• **Dataset extract**:
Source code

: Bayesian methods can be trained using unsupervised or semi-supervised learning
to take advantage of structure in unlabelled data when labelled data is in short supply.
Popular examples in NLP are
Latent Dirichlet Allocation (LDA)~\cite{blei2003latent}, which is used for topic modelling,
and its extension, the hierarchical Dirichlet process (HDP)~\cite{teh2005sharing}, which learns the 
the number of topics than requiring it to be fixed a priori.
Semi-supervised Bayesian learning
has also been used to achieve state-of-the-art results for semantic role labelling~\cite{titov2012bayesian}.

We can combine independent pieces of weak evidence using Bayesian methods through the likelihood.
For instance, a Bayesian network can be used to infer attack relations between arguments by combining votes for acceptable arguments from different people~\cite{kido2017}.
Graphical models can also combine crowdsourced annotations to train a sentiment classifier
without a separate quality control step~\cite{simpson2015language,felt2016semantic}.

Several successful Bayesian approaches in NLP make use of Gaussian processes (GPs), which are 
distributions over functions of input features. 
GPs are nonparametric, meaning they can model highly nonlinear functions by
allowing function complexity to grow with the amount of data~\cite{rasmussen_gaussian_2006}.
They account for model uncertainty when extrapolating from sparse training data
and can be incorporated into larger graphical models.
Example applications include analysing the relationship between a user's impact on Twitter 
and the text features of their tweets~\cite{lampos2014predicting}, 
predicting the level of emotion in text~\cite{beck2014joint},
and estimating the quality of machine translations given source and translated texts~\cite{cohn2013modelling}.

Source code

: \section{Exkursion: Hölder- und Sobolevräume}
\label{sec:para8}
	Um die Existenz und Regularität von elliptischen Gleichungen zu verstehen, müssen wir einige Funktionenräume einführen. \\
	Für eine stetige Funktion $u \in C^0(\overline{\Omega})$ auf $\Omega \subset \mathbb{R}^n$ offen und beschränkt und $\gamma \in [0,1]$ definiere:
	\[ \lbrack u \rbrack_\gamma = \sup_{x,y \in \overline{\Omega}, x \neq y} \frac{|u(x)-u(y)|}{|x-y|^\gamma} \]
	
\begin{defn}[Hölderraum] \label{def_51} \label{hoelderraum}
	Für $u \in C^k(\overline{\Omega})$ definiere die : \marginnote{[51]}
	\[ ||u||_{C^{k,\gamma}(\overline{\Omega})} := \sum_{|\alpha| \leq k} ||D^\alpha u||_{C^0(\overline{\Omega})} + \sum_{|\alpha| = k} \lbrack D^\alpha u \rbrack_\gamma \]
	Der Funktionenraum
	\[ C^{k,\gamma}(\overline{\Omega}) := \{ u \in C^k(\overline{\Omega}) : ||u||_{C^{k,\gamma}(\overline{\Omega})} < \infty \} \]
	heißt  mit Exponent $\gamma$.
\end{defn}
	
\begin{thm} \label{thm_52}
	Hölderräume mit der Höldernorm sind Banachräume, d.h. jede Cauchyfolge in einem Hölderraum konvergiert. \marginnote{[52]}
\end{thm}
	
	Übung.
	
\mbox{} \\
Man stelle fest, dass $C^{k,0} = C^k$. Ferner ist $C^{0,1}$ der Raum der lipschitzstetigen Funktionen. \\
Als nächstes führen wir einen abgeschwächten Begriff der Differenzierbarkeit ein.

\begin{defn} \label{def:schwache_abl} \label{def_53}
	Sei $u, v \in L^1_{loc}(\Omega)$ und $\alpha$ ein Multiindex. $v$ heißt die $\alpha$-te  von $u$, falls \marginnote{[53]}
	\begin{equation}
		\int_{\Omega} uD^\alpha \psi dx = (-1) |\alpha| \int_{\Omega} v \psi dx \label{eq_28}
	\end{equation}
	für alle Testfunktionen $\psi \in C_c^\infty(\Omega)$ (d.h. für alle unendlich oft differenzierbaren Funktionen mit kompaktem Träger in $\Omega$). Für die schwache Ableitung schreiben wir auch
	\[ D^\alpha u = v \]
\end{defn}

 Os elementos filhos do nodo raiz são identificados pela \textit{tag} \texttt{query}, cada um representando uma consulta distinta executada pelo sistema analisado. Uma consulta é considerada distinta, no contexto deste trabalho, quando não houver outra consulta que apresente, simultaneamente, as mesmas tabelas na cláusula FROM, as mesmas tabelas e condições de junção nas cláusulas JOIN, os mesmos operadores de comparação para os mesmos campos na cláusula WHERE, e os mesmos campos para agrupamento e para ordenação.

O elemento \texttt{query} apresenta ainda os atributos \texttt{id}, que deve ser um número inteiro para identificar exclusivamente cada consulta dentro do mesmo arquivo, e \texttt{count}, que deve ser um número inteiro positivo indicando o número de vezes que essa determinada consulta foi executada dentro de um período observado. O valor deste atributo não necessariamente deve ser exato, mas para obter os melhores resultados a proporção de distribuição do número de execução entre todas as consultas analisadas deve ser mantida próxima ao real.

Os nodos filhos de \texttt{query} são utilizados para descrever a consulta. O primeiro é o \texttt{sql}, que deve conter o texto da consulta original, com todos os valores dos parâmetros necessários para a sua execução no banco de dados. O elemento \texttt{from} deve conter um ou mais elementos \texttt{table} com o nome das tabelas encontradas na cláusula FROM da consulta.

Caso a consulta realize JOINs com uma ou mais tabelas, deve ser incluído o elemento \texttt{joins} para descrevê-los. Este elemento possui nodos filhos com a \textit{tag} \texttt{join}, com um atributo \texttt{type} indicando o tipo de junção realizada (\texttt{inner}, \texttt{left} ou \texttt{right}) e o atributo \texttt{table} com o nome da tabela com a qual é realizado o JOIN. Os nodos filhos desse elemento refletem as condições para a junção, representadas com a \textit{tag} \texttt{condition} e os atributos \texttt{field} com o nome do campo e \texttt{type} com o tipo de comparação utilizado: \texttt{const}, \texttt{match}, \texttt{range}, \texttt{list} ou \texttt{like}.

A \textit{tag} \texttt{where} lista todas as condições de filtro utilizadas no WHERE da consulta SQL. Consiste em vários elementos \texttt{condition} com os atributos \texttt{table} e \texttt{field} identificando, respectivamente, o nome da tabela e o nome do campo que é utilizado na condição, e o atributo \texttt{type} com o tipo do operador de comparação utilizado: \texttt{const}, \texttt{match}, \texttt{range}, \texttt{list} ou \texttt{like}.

• **Assigned task**:
From the first line of the listing above to the line with "Latent Dirichlet Allocation", please transcribe each line exactly, both ends included, and nothing beyond that.

• **Answer section**:
Source code

: Bayesian methods can be trained using unsupervised or semi-supervised learning
to take advantage of structure in unlabelled data when labelled data is in short supply.
Popular examples in NLP are
Latent Dirichlet Allocation (LDA)~\cite{blei2003latent}, which is used for topic modelling,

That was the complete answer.